Provided entries START

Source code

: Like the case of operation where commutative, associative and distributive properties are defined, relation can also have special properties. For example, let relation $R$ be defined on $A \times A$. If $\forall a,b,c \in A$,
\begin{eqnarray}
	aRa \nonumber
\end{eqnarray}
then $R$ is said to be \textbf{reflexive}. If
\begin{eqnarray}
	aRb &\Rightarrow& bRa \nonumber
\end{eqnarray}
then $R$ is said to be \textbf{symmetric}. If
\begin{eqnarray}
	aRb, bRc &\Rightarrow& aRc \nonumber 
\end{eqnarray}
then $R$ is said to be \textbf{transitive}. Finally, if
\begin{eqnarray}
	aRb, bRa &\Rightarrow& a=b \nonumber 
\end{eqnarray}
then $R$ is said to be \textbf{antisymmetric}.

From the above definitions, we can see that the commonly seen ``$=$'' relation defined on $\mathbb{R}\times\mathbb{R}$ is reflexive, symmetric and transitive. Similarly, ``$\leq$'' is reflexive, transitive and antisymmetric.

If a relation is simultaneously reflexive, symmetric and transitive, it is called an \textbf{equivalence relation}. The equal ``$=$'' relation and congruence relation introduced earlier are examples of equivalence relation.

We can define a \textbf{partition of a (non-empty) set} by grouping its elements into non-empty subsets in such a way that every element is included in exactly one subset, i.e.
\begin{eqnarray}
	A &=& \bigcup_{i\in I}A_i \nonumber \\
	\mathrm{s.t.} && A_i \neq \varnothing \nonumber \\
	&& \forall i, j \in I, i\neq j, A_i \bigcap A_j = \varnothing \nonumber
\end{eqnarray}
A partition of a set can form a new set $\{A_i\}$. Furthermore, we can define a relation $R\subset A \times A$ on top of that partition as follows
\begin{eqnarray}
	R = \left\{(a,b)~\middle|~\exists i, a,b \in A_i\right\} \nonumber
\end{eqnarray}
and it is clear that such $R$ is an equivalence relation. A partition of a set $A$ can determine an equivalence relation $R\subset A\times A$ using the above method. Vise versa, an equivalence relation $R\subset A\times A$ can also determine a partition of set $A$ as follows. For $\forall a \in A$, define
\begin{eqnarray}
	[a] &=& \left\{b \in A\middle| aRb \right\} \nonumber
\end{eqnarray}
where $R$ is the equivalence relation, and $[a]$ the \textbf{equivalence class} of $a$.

Provided entries END

What needs to be done - From the records above, extract every entry exactly as given.

Problem solution -
Source code

: Like the case of operation where commutative, associative and distributive properties are defined, relation can also have special properties. For example, let relation $R$ be defined on $A \times A$. If $\forall a,b,c \in A$,
\begin{eqnarray}
	aRa \nonumber
\end{eqnarray}
then $R$ is said to be \textbf{reflexive}. If
\begin{eqnarray}
	aRb &\Rightarrow& bRa \nonumber
\end{eqnarray}
then $R$ is said to be \textbf{symmetric}. If
\begin{eqnarray}
	aRb, bRc &\Rightarrow& aRc \nonumber 
\end{eqnarray}
then $R$ is said to be \textbf{transitive}. Finally, if
\begin{eqnarray}
	aRb, bRa &\Rightarrow& a=b \nonumber 
\end{eqnarray}
then $R$ is said to be \textbf{antisymmetric}.

From the above definitions, we can see that the commonly seen ``$=$'' relation defined on $\mathbb{R}\times\mathbb{R}$ is reflexive, symmetric and transitive. Similarly, ``$\leq$'' is reflexive, transitive and antisymmetric.

If a relation is simultaneously reflexive, symmetric and transitive, it is called an \textbf{equivalence relation}. The equal ``$=$'' relation and congruence relation introduced earlier are examples of equivalence relation.

We can define a \textbf{partition of a (non-empty) set} by grouping its elements into non-empty subsets in such a way that every element is included in exactly one subset, i.e.
\begin{eqnarray}
	A &=& \bigcup_{i\in I}A_i \nonumber \\
	\mathrm{s.t.} && A_i \neq \varnothing \nonumber \\
	&& \forall i, j \in I, i\neq j, A_i \bigcap A_j = \varnothing \nonumber
\end{eqnarray}
A partition of a set can form a new set $\{A_i\}$. Furthermore, we can define a relation $R\subset A \times A$ on top of that partition as follows
\begin{eqnarray}
	R = \left\{(a,b)~\middle|~\exists i, a,b \in A_i\right\} \nonumber
\end{eqnarray}
and it is clear that such $R$ is an equivalence relation. A partition of a set $A$ can determine an equivalence relation $R\subset A\times A$ using the above method. Vise versa, an equivalence relation $R\subset A\times A$ can also determine a partition of set $A$ as follows. For $\forall a \in A$, define
\begin{eqnarray}
	[a] &=& \left\{b \in A\middle| aRb \right\} \nonumber
\end{eqnarray}
where $R$ is the equivalence relation, and $[a]$ the \textbf{equivalence class} of $a$.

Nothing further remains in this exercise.